In a geographical point of view, however, nothing could have been more
satisfactory, excepting an absolute knowledge of the country to the
northward between the Murray and the Darling, than the results of the
expedition. I have in its proper place stated, as fairly as I could, my
reasons for supposing the principal junction (which I consequently left
without a name) to be the Darling of my former journey, as well as the
various arguments that bore against such a conclusion.

Of course, where there is so much room for doubt, opinions will be
various. I shall merely review the subject, in order to connect
subsequent events with my previous observations, and to give the reader
a full idea of that which struck me to be the case on a close and
anxious investigation of the country from mountain to lowland. I
returned from the Macquarie with doubts on my mind as to the ultimate
direction to which the waters of the Darling river might ultimately
flow; for, with regard to every other point, the question was, I
considered, wholly decided. But, with regard to that singular stream, I
was, from the little knowledge I had obtained, puzzled as to its actual
course; and I thought it as likely that it might turn into the heart of
the interior, as that it would make to the south. It had not, however,
escaped my notice, that the northern rivers turned more abruptly
southward (after gaining a certain distance from the base of the
ranges) than the more southern streams: near the junction of the
Castlereagh with the Darling especially, the number of large creeks
joining the first river from the north, led me to conclude that there
was at that particular spot a rapid fall of country to the south.

The first thing that strengthened in my mind this half-formed opinion,
was the fall of the Lachlan into the Morumbidgee. I had been told that
Australia was a basin; that an unbroken range of hills lined its
coasts, the internal rivers of which fell into its centre, and
contributed to the formation of an inland sea; I was not therefore
prepared to find a break in the chain - a gap as it were for the escape
of these waters to the coast.

Subsequently to our entrance into the Murray, the remarkable efforts of
that river to maintain a southerly course were observed even by the
men, and the singular runs it made to the south, when unchecked by high
lands, clearly evinced its natural tendency to flow in that direction.

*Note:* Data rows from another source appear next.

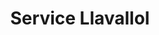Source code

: ---
title: "Service Llavallol"
url: /ciudad-autonoma-de-buenos-aires/service-llavallol/
shop: Autowerkstatt
---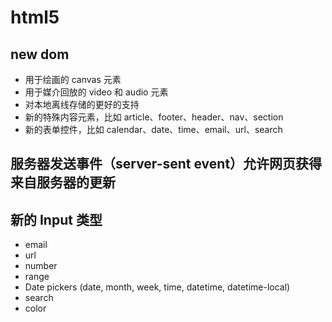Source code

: # html5

## new dom

* 用于绘画的 canvas 元素
* 用于媒介回放的 video 和 audio 元素
* 对本地离线存储的更好的支持
* 新的特殊内容元素，比如 article、footer、header、nav、section
* 新的表单控件，比如 calendar、date、time、email、url、search


## 服务器发送事件（server-sent event）允许网页获得来自服务器的更新

## 新的 Input 类型

* email
* url
* number
* range
* Date pickers (date, month, week, time, datetime, datetime-local)
* search
* color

Had we found ourselves at an elevation above the bed of the Darling
when we reached the junction of the principal tributary with the
Murray, I should still have had doubts on my mind as to the identity of
that tributary with the first-mentioned river; but considering the
trifling elevation of the Darling above the sea, and that the junction
was still less elevated above it, I cannot bring myself to believe that
the former alters its course. It is not, however, on this simple
geographical principle that I have built my conclusions; other
corroborative circumstances have tended also to confirm in my mind the
opinion I have already given, not only of the comparatively recent
appearance above the ocean of the level country over which I had
passed, but that the true dip of the interior is from north to south.

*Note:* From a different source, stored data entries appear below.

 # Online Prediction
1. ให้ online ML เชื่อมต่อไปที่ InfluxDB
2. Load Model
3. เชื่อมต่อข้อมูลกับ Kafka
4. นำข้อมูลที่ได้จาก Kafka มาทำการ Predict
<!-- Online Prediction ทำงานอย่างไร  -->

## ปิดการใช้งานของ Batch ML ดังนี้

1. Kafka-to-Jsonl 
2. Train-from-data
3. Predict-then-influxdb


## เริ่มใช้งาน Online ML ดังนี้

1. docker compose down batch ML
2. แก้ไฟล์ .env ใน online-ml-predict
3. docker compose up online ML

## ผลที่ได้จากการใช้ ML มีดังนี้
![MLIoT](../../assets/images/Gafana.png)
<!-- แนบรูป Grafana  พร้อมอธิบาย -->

In support of the first of these conclusions, it would appear that a
current of water must have swept the vast accumulation of shells,
forming the great fossil bank through which the Murray passes from the
northern extremity of the continent, to deposit them where they are;
and it would further appear from the gradual rise of this bed, on an
inclined plain from N.N.E. to S.S.W., that it must in the first
instance, have swept along the base of the ranges, but ultimately
turned into the above direction by the convexity of the mountains at
the S.E. angle of the coast. From the circumstance, moreover, of the
summit of the fossil formation being in places covered with oyster
shells, the fact of the whole mass having been under water is
indisputable, and leads us naturally to the conclusion that the
depressed interior beyond it must have been under water at the same

It was proved by barometrical admeasurement, that the cataract of the
Macquarie was 680 feet above the level of the sea, and, in like manner,
it was found that the depot of Mr. Oxley, on the Lachlan, was only 500,
there being a still greater fall of country beyond these two points.
The maximum height of the fossil bank was 300 feet; and if we suppose a
line to be drawn from its top to the eastward, that line would pass
over the marshes of the two rivers, and would cut them at a point below
which they both gradually diminish. Hence I am brought to conclude that
in former times the sea washed the western base of the dividing ranges,
at or near the two points whose respective elevations I have given; and
that when the mass of land now lying waste and unproductive, became
exposed, the rivers, which until then had pursued a regular course to
the ocean, having no channel beyond their original termination,
overflowed the almost level country into which they now fall; or,
filling some extensive concavity, have contributed, by successive
depositions, to the formation of those marshes of which so much has
been said. I regret extremely, that my defective vision prevents me
giving a slight sketch to elucidate whet I fear I have, in words,
perhaps, failed in making sufficiently intelligible.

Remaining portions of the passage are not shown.